#### [Assigned task]
Return every entry below exactly as written, minus the pictures.

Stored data
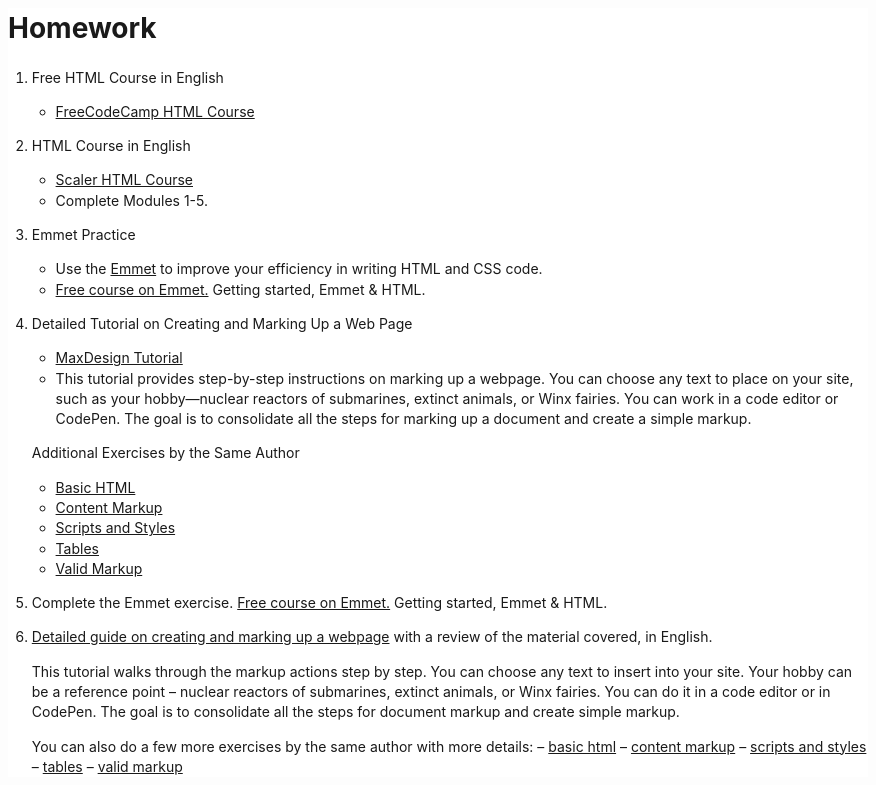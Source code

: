# Homework

1. Free HTML Course in English
   - [FreeCodeCamp HTML Course](https://www.freecodecamp.org/learn/2022/responsive-web-design/learn-html-by-building-a-cat-photo-app/step-1)
2. HTML Course in English 
   - [Scaler HTML Course](https://www.scaler.com/topics/html/)
   - Complete Modules 1-5.
5. Emmet Practice 
   - Use the [Emmet](https://emmet.io/) to improve your efficiency in writing HTML and CSS code.
   - [Free course on Emmet.](https://www.udemy.com/course/emmet-start-coding-html-and-css-fast-and-easy/) Getting started, Emmet & HTML.
6. Detailed Tutorial on Creating and Marking Up a Web Page   
   - [MaxDesign Tutorial](https://russmaxdesign.github.io/maxdesign-slides/01-html/106-creating-document.html#/)
   - This tutorial provides step-by-step instructions on marking up a webpage. You can choose any text to place on your site, such as your hobby—nuclear reactors of submarines, extinct animals, or Winx fairies. You can work in a code editor or CodePen. The goal is to consolidate all the steps for marking up a document and create a simple markup.

   Additional Exercises by the Same Author   
   - [Basic HTML](https://github.com/russmaxdesign/maxdesign-slides/blob/master/01-html/lesson01.pdf)
   - [Content Markup](https://github.com/russmaxdesign/maxdesign-slides/blob/master/01-html/lesson02.pdf)
   - [Scripts and Styles](https://github.com/russmaxdesign/maxdesign-slides/blob/master/01-html/lesson03.pdf)
   - [Tables](https://github.com/russmaxdesign/maxdesign-slides/blob/master/01-html/lesson04.pdf)
   - [Valid Markup](https://github.com/russmaxdesign/maxdesign-slides/blob/master/01-html/lesson06.pdf)


1. Complete the Emmet exercise.
   [Free course on Emmet.](https://www.udemy.com/course/emmet-start-coding-html-and-css-fast-and-easy/) Getting started, Emmet & HTML.

2. [Detailed guide on creating and marking up a webpage](https://russmaxdesign.github.io/maxdesign-slides/01-html/106-creating-document.html) with a review of the material covered, in English.

   This tutorial walks through the markup actions step by step. You can choose any text to insert into your site. Your hobby can be a reference point – nuclear reactors of submarines, extinct animals, or Winx fairies. You can do it in a code editor or in CodePen. The goal is to consolidate all the steps for document markup and create simple markup.

   You can also do a few more exercises by the same author with more details:
   – [basic html](https://github.com/russmaxdesign/maxdesign-slides/blob/master/01-html/lesson01.pdf)
   – [content markup](https://github.com/russmaxdesign/maxdesign-slides/blob/master/01-html/lesson02.pdf)
   – [scripts and styles](https://github.com/russmaxdesign/maxdesign-slides/blob/master/01-html/lesson03.pdf)
   – [tables](https://github.com/russmaxdesign/maxdesign-slides/blob/master/01-html/lesson04.pdf)
   – [valid markup](https://github.com/russmaxdesign/maxdesign-slides/blob/master/01-html/lesson06.pdf)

#### [Your response]
Source code

:# Homework

1. Free HTML Course in English
   - [FreeCodeCamp HTML Course](https://www.freecodecamp.org/learn/2022/responsive-web-design/learn-html-by-building-a-cat-photo-app/step-1)
2. HTML Course in English 
   - [Scaler HTML Course](https://www.scaler.com/topics/html/)
   - Complete Modules 1-5.
5. Emmet Practice 
   - Use the [Emmet](https://emmet.io/) to improve your efficiency in writing HTML and CSS code.
   - [Free course on Emmet.](https://www.udemy.com/course/emmet-start-coding-html-and-css-fast-and-easy/) Getting started, Emmet & HTML.
6. Detailed Tutorial on Creating and Marking Up a Web Page   
   - [MaxDesign Tutorial](https://russmaxdesign.github.io/maxdesign-slides/01-html/106-creating-document.html#/)
   - This tutorial provides step-by-step instructions on marking up a webpage. You can choose any text to place on your site, such as your hobby—nuclear reactors of submarines, extinct animals, or Winx fairies. You can work in a code editor or CodePen. The goal is to consolidate all the steps for marking up a document and create a simple markup.

   Additional Exercises by the Same Author   
   - [Basic HTML](https://github.com/russmaxdesign/maxdesign-slides/blob/master/01-html/lesson01.pdf)
   - [Content Markup](https://github.com/russmaxdesign/maxdesign-slides/blob/master/01-html/lesson02.pdf)
   - [Scripts and Styles](https://github.com/russmaxdesign/maxdesign-slides/blob/master/01-html/lesson03.pdf)
   - [Tables](https://github.com/russmaxdesign/maxdesign-slides/blob/master/01-html/lesson04.pdf)
   - [Valid Markup](https://github.com/russmaxdesign/maxdesign-slides/blob/master/01-html/lesson06.pdf)


1. Complete the Emmet exercise.
   [Free course on Emmet.](https://www.udemy.com/course/emmet-start-coding-html-and-css-fast-and-easy/) Getting started, Emmet & HTML.

2. [Detailed guide on creating and marking up a webpage](https://russmaxdesign.github.io/maxdesign-slides/01-html/106-creating-document.html) with a review of the material covered, in English.

   This tutorial walks through the markup actions step by step. You can choose any text to insert into your site. Your hobby can be a reference point – nuclear reactors of submarines, extinct animals, or Winx fairies. You can do it in a code editor or in CodePen. The goal is to consolidate all the steps for document markup and create simple markup.

   You can also do a few more exercises by the same author with more details:
   – [basic html](https://github.com/russmaxdesign/maxdesign-slides/blob/master/01-html/lesson01.pdf)
   – [content markup](https://github.com/russmaxdesign/maxdesign-slides/blob/master/01-html/lesson02.pdf)
   – [scripts and styles](https://github.com/russmaxdesign/maxdesign-slides/blob/master/01-html/lesson03.pdf)
   – [tables](https://github.com/russmaxdesign/maxdesign-slides/blob/master/01-html/lesson04.pdf)
   – [valid markup](https://github.com/russmaxdesign/maxdesign-slides/blob/master/01-html/lesson06.pdf)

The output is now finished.